■ Task details ■
Pick out the lines below with "kubectl" and list them.

Pictures paired with source code:

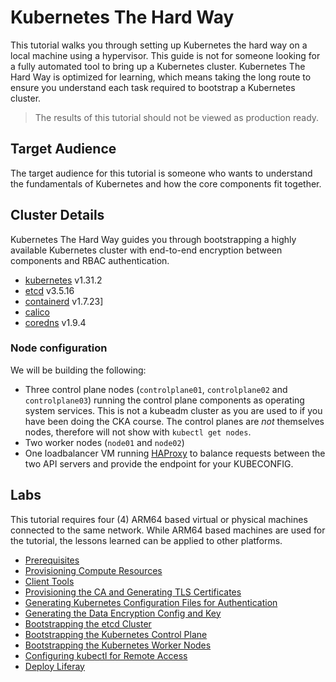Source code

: # Kubernetes The Hard Way

This tutorial walks you through setting up Kubernetes the hard way on a local machine using a hypervisor. This 
guide is not for someone looking for a fully automated tool to bring up a Kubernetes cluster. Kubernetes The Hard Way is optimized for learning, which means taking the long route to ensure you understand each task required to bootstrap a Kubernetes cluster.

> The results of this tutorial should not be viewed as production ready.

## Target Audience

The target audience for this tutorial is someone who wants to understand the fundamentals of Kubernetes and how the core components fit together.

## Cluster Details

Kubernetes The Hard Way guides you through bootstrapping a highly available Kubernetes cluster with end-to-end encryption between components and RBAC authentication.

* [kubernetes](https://github.com/kubernetes/kubernetes) v1.31.2
* [etcd](https://github.com/etcd-io/etcd) v3.5.16
* [containerd](https://github.com/containerd/containerd) v1.7.23]
* [calico](https://projectcalico.docs.tigera.io/)
* [coredns](https://github.com/coredns/coredns) v1.9.4

### Node configuration

We will be building the following:

* Three control plane nodes (`controlplane01`, `controlplane02` and `controlplane03`) running the control plane 
  components as operating system services. This is not a kubeadm cluster as you are used to if you have been doing the CKA course. The control planes are *not* themselves nodes, therefore will not show with `kubectl get nodes`.
* Two worker nodes (`node01` and `node02`)
* One loadbalancer VM running [HAProxy](https://www.haproxy.org/) to balance requests between the two API servers and provide the endpoint for your KUBECONFIG.

## Labs

This tutorial requires four (4) ARM64 based virtual or physical machines connected to the same network. While ARM64 based machines are used for the tutorial, the lessons learned can be applied to other platforms.

* [Prerequisites](docs/01-prerequisites.md)
* [Provisioning Compute Resources](docs/02-compute-resources.md)
* [Client Tools](docs/03-client-tools.md)
* [Provisioning the CA and Generating TLS Certificates](docs/04-certificate-authority.md)
* [Generating Kubernetes Configuration Files for Authentication](docs/05-kubernetes-configuration-files.md)
* [Generating the Data Encryption Config and Key](docs/06-data-encryption-keys.md)
* [Bootstrapping the etcd Cluster](docs/07-bootstrapping-etcd.md)
* [Bootstrapping the Kubernetes Control Plane](docs/08-bootstrapping-kubernetes-controllers.md)
* [Bootstrapping the Kubernetes Worker Nodes](docs/09-bootstrapping-kubernetes-workers.md)
* [Configuring kubectl for Remote Access](docs/10-configuring-kubectl.md)
* [Deploy Liferay](docs/11-deploy-liferay.md)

■ Reply to the exercise ■
  components as operating system services. This is not a kubeadm cluster as you are used to if you have been doing the CKA course. The control planes are *not* themselves nodes, therefore will not show with `kubectl get nodes`.
* [Configuring kubectl for Remote Access](docs/10-configuring-kubectl.md)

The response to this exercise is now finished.